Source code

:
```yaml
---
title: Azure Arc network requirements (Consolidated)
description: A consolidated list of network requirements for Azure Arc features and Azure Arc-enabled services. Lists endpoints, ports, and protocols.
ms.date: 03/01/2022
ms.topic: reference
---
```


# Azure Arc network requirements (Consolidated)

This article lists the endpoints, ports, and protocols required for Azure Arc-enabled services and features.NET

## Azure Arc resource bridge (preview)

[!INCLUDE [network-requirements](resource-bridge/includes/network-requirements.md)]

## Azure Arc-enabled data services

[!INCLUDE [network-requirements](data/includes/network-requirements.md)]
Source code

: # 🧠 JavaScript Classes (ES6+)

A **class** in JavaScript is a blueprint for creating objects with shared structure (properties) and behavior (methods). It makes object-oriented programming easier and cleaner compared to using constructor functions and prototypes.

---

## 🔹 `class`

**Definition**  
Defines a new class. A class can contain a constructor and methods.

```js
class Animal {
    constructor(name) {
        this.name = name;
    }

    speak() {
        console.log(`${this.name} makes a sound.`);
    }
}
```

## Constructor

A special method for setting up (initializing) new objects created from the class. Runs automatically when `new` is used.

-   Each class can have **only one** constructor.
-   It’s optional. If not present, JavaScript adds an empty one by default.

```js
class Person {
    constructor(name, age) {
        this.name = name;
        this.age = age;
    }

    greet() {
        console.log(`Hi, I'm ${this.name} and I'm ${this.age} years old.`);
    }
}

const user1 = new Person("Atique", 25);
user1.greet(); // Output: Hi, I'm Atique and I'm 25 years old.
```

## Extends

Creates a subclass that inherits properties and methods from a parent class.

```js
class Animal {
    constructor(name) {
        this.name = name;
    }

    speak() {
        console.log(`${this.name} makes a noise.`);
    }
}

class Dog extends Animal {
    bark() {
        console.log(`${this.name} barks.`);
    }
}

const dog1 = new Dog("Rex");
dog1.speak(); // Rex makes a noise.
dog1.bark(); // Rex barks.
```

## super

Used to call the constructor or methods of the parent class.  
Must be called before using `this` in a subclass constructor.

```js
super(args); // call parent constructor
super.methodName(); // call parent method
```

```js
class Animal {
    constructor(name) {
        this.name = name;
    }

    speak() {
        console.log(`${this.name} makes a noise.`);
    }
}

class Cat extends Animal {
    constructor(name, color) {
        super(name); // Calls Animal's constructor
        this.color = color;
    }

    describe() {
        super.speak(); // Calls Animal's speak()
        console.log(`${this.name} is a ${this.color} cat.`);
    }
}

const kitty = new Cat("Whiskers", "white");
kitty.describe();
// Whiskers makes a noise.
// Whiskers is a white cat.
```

^^^^^^^^^^^^^^^^

* **Work instruction**: Extract all of the material exactly as it is written.

* **Answer to the exercise**:
Source code

:
```yaml
---
title: Azure Arc network requirements (Consolidated)
description: A consolidated list of network requirements for Azure Arc features and Azure Arc-enabled services. Lists endpoints, ports, and protocols.
ms.date: 03/01/2022
ms.topic: reference
---
```


# Azure Arc network requirements (Consolidated)

This article lists the endpoints, ports, and protocols required for Azure Arc-enabled services and features.NET

## Azure Arc resource bridge (preview)

[!INCLUDE [network-requirements](resource-bridge/includes/network-requirements.md)]

## Azure Arc-enabled data services

[!INCLUDE [network-requirements](data/includes/network-requirements.md)]
Source code

: # 🧠 JavaScript Classes (ES6+)

A **class** in JavaScript is a blueprint for creating objects with shared structure (properties) and behavior (methods). It makes object-oriented programming easier and cleaner compared to using constructor functions and prototypes.

---

## 🔹 `class`

**Definition**  
Defines a new class. A class can contain a constructor and methods.

```js
class Animal {
    constructor(name) {
        this.name = name;
    }

    speak() {
        console.log(`${this.name} makes a sound.`);
    }
}
```

## Constructor

A special method for setting up (initializing) new objects created from the class. Runs automatically when `new` is used.

-   Each class can have **only one** constructor.
-   It’s optional. If not present, JavaScript adds an empty one by default.

```js
class Person {
    constructor(name, age) {
        this.name = name;
        this.age = age;
    }

    greet() {
        console.log(`Hi, I'm ${this.name} and I'm ${this.age} years old.`);
    }
}

const user1 = new Person("Atique", 25);
user1.greet(); // Output: Hi, I'm Atique and I'm 25 years old.
```

## Extends

Creates a subclass that inherits properties and methods from a parent class.

```js
class Animal {
    constructor(name) {
        this.name = name;
    }

    speak() {
        console.log(`${this.name} makes a noise.`);
    }
}

class Dog extends Animal {
    bark() {
        console.log(`${this.name} barks.`);
    }
}

const dog1 = new Dog("Rex");
dog1.speak(); // Rex makes a noise.
dog1.bark(); // Rex barks.
```

## super

Used to call the constructor or methods of the parent class.  
Must be called before using `this` in a subclass constructor.

```js
super(args); // call parent constructor
super.methodName(); // call parent method
```

```js
class Animal {
    constructor(name) {
        this.name = name;
    }

    speak() {
        console.log(`${this.name} makes a noise.`);
    }
}

class Cat extends Animal {
    constructor(name, color) {
        super(name); // Calls Animal's constructor
        this.color = color;
    }

    describe() {
        super.speak(); // Calls Animal's speak()
        console.log(`${this.name} is a ${this.color} cat.`);
    }
}

const kitty = new Cat("Whiskers", "white");
kitty.describe();
// Whiskers makes a noise.
// Whiskers is a white cat.
```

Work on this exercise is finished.